Both actions arise from the same alleged fact situation and are against the same defendants. Because they were commenced at different times, Worthington has no right to elect the state action over the federal action; further, § 6-5-440 creates a defense to a later-filed action, in this case the state action, where an action is already pending. Finally, it makes no difference that Worthington voluntarily dismissed his federal action after the defendants moved to dismiss the state action. Accordingly, we conclude that the trial court properly dismissed Worthington's state-court action pursuant to § 6-5-440.

Although we conclude that the court properly dismissed Worthington's state action, our inquiry does not end there. As noted above, the trial court dismissed Worthington's state action with prejudice. In Terrell, our supreme court recognized a limited exception to the general rule against prosecuting the same cause of action in two different courts. The court noted that where a single wrongful act gives rise to both a state cause of action and a federal cause of action, the plaintiff may include his state-law claim with his federal claim and request the court to exercise its power of pendent jurisdiction to hear both claims. Id. at 339-40. In Terrell, the plaintiff included his state law claims with his federal-law claims; however, the federal district court refused to exercise its discretionary power of pendent jurisdiction. Our supreme court concluded that in a situation where the plaintiff has presented state-law claims with his federal claims in an action filed in a federal court and the federal court declines to exercise its discretionary power of pendent jurisdiction over the state-law claims, the plaintiff "should be afforded an opportunity to pursue his alleged common law theories of recovery in state court." Terrell, 406 So.2d at 339.

Worthington voluntarily dismissed his federal action without prejudice; therefore, *440 that dismissal is not an adjudication on the merits and Worthington may refile the action in a federal court and include his state-law claims in the action.[3] If the federal district court declines to exercise its pendent jurisdiction over the state-law claims, then the exception provided by Terrell permits Worthington to pursue those claims in a state court. The trial court's dismissal of Worthington's state action with prejudice is an adjudication on the merits[4] and, therefore, is an impediment to his pursuing the state-law claims pursuant to the Terrell exception should the federal court decline to exercise its pendent jurisdiction over the state-law claims.

That portion of the court's judgment dismissing Worthington's state action is affirmed. However, the judgment, to the extent that it dismissed the action with prejudice, is reversed, and the case is remanded for the trial court to enter an order consistent with this opinion.

AFFIRMED IN PART; REVERSED IN PART; AND REMANDED WITH INSTRUCTIONS.

MONROE, CRAWLEY, and THOMPSON, JJ., concur.

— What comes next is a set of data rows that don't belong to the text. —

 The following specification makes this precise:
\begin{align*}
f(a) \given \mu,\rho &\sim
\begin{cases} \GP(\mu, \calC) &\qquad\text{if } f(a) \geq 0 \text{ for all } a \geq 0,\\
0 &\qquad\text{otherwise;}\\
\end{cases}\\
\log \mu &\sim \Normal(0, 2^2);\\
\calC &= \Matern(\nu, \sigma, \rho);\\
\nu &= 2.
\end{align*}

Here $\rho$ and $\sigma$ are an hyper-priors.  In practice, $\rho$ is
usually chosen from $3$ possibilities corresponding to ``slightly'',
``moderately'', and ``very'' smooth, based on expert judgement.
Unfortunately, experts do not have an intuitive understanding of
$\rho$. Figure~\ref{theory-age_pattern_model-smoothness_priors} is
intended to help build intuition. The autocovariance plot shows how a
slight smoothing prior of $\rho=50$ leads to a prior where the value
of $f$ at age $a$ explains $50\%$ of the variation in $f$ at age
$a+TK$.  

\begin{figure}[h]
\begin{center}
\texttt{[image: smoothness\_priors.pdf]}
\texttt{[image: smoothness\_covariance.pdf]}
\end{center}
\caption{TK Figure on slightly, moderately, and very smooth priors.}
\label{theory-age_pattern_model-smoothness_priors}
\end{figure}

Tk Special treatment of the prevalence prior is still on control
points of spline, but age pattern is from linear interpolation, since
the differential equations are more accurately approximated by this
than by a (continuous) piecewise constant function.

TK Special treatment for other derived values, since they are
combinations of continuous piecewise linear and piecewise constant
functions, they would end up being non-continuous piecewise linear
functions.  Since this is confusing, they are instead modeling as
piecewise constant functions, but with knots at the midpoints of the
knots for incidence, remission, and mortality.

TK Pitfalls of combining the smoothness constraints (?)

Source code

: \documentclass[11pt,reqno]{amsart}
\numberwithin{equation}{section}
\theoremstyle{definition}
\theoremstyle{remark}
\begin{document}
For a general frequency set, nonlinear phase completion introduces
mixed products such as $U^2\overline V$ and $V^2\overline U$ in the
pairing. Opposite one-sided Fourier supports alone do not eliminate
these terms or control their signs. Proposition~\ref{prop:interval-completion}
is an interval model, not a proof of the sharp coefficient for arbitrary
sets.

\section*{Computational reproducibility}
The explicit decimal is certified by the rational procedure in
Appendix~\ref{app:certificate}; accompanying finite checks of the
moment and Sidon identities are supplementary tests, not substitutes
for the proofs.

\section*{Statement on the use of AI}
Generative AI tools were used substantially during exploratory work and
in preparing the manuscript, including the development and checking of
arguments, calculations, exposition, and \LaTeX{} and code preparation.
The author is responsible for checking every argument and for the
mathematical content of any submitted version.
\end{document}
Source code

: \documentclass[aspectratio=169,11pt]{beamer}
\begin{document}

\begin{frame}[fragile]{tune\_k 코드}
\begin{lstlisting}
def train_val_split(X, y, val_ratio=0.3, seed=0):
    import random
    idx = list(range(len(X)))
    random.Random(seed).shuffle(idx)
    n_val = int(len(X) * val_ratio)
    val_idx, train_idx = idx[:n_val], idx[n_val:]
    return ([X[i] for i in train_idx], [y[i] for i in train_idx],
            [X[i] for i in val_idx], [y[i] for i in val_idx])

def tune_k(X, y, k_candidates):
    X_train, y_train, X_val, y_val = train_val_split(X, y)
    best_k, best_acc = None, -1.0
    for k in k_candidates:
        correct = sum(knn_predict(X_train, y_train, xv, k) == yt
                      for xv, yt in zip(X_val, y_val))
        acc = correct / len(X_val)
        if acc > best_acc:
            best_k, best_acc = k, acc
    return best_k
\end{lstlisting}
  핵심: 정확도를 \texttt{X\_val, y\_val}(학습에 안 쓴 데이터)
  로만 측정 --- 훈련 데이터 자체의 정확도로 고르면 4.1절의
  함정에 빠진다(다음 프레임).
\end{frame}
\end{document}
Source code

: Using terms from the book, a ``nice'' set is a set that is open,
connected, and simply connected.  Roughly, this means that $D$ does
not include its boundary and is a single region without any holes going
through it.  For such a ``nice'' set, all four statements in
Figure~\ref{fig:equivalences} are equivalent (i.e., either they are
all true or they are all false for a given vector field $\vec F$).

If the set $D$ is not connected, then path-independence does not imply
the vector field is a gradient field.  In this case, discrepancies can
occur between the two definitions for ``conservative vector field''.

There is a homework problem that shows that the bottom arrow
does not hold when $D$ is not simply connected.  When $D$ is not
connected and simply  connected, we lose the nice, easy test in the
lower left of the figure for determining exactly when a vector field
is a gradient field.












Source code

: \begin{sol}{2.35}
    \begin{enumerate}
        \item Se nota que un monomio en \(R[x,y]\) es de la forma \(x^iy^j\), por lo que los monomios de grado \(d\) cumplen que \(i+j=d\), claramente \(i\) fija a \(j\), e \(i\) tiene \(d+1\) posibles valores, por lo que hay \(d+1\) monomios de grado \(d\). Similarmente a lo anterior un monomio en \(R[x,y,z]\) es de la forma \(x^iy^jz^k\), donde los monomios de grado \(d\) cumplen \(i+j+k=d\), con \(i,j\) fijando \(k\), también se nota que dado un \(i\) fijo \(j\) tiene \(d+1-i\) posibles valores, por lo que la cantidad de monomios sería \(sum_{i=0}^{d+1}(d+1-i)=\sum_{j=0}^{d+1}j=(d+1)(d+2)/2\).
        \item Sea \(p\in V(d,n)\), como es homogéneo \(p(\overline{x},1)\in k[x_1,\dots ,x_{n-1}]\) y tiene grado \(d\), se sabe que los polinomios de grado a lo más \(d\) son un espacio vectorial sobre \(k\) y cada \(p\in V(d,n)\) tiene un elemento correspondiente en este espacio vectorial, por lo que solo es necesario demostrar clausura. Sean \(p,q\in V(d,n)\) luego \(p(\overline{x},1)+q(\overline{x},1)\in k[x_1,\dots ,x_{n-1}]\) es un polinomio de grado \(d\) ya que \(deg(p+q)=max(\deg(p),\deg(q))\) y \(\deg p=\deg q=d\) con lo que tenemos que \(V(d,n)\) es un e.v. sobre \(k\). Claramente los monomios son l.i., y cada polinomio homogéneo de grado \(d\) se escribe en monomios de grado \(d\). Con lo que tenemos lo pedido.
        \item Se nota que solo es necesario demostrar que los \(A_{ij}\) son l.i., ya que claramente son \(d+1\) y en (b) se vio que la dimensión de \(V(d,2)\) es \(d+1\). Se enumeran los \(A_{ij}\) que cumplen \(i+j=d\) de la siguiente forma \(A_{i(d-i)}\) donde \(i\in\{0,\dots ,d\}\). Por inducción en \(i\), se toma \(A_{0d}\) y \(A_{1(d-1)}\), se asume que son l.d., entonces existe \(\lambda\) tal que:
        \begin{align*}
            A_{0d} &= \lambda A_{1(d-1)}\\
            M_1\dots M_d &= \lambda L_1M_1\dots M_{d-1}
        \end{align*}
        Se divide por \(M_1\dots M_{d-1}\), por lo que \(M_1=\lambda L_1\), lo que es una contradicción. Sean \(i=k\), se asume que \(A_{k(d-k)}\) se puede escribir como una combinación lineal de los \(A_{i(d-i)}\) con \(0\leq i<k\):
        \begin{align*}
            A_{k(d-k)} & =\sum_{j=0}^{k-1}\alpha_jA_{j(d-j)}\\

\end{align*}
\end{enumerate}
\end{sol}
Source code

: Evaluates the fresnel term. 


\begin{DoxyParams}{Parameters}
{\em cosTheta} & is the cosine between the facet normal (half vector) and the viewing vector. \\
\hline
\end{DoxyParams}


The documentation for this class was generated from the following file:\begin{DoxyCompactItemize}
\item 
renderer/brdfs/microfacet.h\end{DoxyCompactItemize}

ROBERTSON, P.J., concurs in the result.

NOTES

[1] The complaint is not part of the record.

[2] Worthington has moved this court to take judicial notice of certain adjudicative facts. Specifically, he requests that this court take judicial notice of the United States District Court's dismissal of his federal action without prejudice on January 13, 1999. Worthington supports his motion with a copy of the order of dismissal. Generally, a court may not take judicial notice of the records of another court. See Garrett v. Hadden, 495 So.2d 616 (Ala. 1986); Lyle v. Eddy, 481 So.2d 395 (Ala.Civ. App.1985). However, a court may take judicial "`notice of another court's order for the limited purpose of recognizing the `judicial act' that the order represents or the subject matter of the litigation and related filings.'" In re Delta Resources, Inc., 54 F.3d 722, 725 (11th Cir.1995), quoting United States v. Jones, 29 F.3d 1549, 1553-54 (11th Cir.1994). Accordingly, we take judicial notice of the order dismissing Worthington's federal action, for the limited purpose of recognizing the judicial act.

[3] The effect of a voluntary dismissal without prejudice is to render the proceedings a nullity and leave the parties as if the action had never been filed. Bonneville Assocs., Ltd. Partnership v. Barram, 165 F.3d 1360 (Fed. Cir.1999).

[4] See Parmater v. Amcord, Inc., 699 So.2d 1238 (Ala.1997).